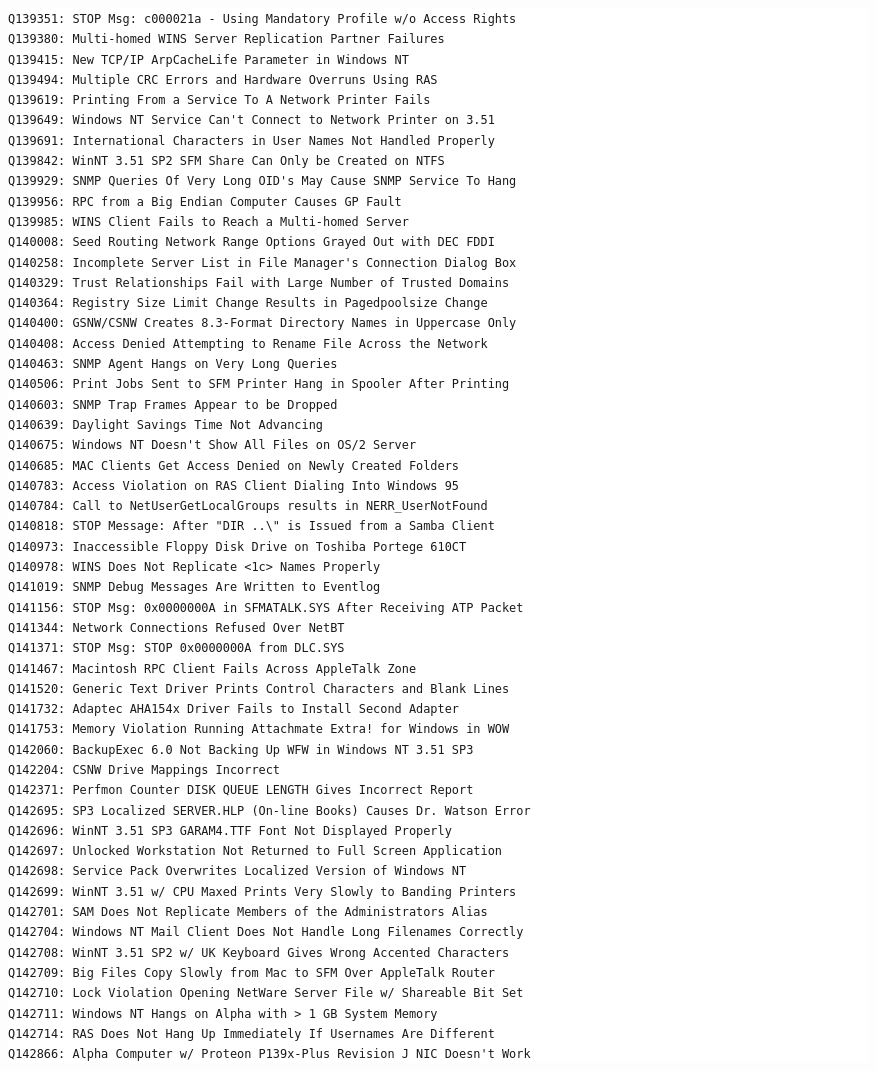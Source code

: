 	Q139351: STOP Msg: c000021a - Using Mandatory Profile w/o Access Rights
	Q139380: Multi-homed WINS Server Replication Partner Failures
	Q139415: New TCP/IP ArpCacheLife Parameter in Windows NT
	Q139494: Multiple CRC Errors and Hardware Overruns Using RAS
	Q139619: Printing From a Service To A Network Printer Fails
	Q139649: Windows NT Service Can't Connect to Network Printer on 3.51
	Q139691: International Characters in User Names Not Handled Properly
	Q139842: WinNT 3.51 SP2 SFM Share Can Only be Created on NTFS
	Q139929: SNMP Queries Of Very Long OID's May Cause SNMP Service To Hang
	Q139956: RPC from a Big Endian Computer Causes GP Fault
	Q139985: WINS Client Fails to Reach a Multi-homed Server
	Q140008: Seed Routing Network Range Options Grayed Out with DEC FDDI
	Q140258: Incomplete Server List in File Manager's Connection Dialog Box
	Q140329: Trust Relationships Fail with Large Number of Trusted Domains
	Q140364: Registry Size Limit Change Results in Pagedpoolsize Change
	Q140400: GSNW/CSNW Creates 8.3-Format Directory Names in Uppercase Only
	Q140408: Access Denied Attempting to Rename File Across the Network
	Q140463: SNMP Agent Hangs on Very Long Queries
	Q140506: Print Jobs Sent to SFM Printer Hang in Spooler After Printing
	Q140603: SNMP Trap Frames Appear to be Dropped
	Q140639: Daylight Savings Time Not Advancing
	Q140675: Windows NT Doesn't Show All Files on OS/2 Server
	Q140685: MAC Clients Get Access Denied on Newly Created Folders
	Q140783: Access Violation on RAS Client Dialing Into Windows 95
	Q140784: Call to NetUserGetLocalGroups results in NERR_UserNotFound
	Q140818: STOP Message: After "DIR ..\" is Issued from a Samba Client
	Q140973: Inaccessible Floppy Disk Drive on Toshiba Portege 610CT
	Q140978: WINS Does Not Replicate <1c> Names Properly
	Q141019: SNMP Debug Messages Are Written to Eventlog
	Q141156: STOP Msg: 0x0000000A in SFMATALK.SYS After Receiving ATP Packet
	Q141344: Network Connections Refused Over NetBT
	Q141371: STOP Msg: STOP 0x0000000A from DLC.SYS
	Q141467: Macintosh RPC Client Fails Across AppleTalk Zone
	Q141520: Generic Text Driver Prints Control Characters and Blank Lines
	Q141732: Adaptec AHA154x Driver Fails to Install Second Adapter
	Q141753: Memory Violation Running Attachmate Extra! for Windows in WOW
	Q142060: BackupExec 6.0 Not Backing Up WFW in Windows NT 3.51 SP3
	Q142204: CSNW Drive Mappings Incorrect
	Q142371: Perfmon Counter DISK QUEUE LENGTH Gives Incorrect Report
	Q142695: SP3 Localized SERVER.HLP (On-line Books) Causes Dr. Watson Error
	Q142696: WinNT 3.51 SP3 GARAM4.TTF Font Not Displayed Properly
	Q142697: Unlocked Workstation Not Returned to Full Screen Application
	Q142698: Service Pack Overwrites Localized Version of Windows NT
	Q142699: WinNT 3.51 w/ CPU Maxed Prints Very Slowly to Banding Printers
	Q142701: SAM Does Not Replicate Members of the Administrators Alias
	Q142704: Windows NT Mail Client Does Not Handle Long Filenames Correctly
	Q142708: WinNT 3.51 SP2 w/ UK Keyboard Gives Wrong Accented Characters
	Q142709: Big Files Copy Slowly from Mac to SFM Over AppleTalk Router
	Q142710: Lock Violation Opening NetWare Server File w/ Shareable Bit Set
	Q142711: Windows NT Hangs on Alpha with > 1 GB System Memory
	Q142714: RAS Does Not Hang Up Immediately If Usernames Are Different
	Q142866: Alpha Computer w/ Proteon P139x-Plus Revision J NIC Doesn't Work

○ ○ ○ ○ ○

What you should do → Take the records above from their first line through the line with "Q139619: Printing From" and set those lines down word for word, minus the pictures.

Response to the exercise →
Source code

: 	Q139351: STOP Msg: c000021a - Using Mandatory Profile w/o Access Rights
	Q139380: Multi-homed WINS Server Replication Partner Failures
	Q139415: New TCP/IP ArpCacheLife Parameter in Windows NT
	Q139494: Multiple CRC Errors and Hardware Overruns Using RAS
	Q139619: Printing From a Service To A Network Printer Fails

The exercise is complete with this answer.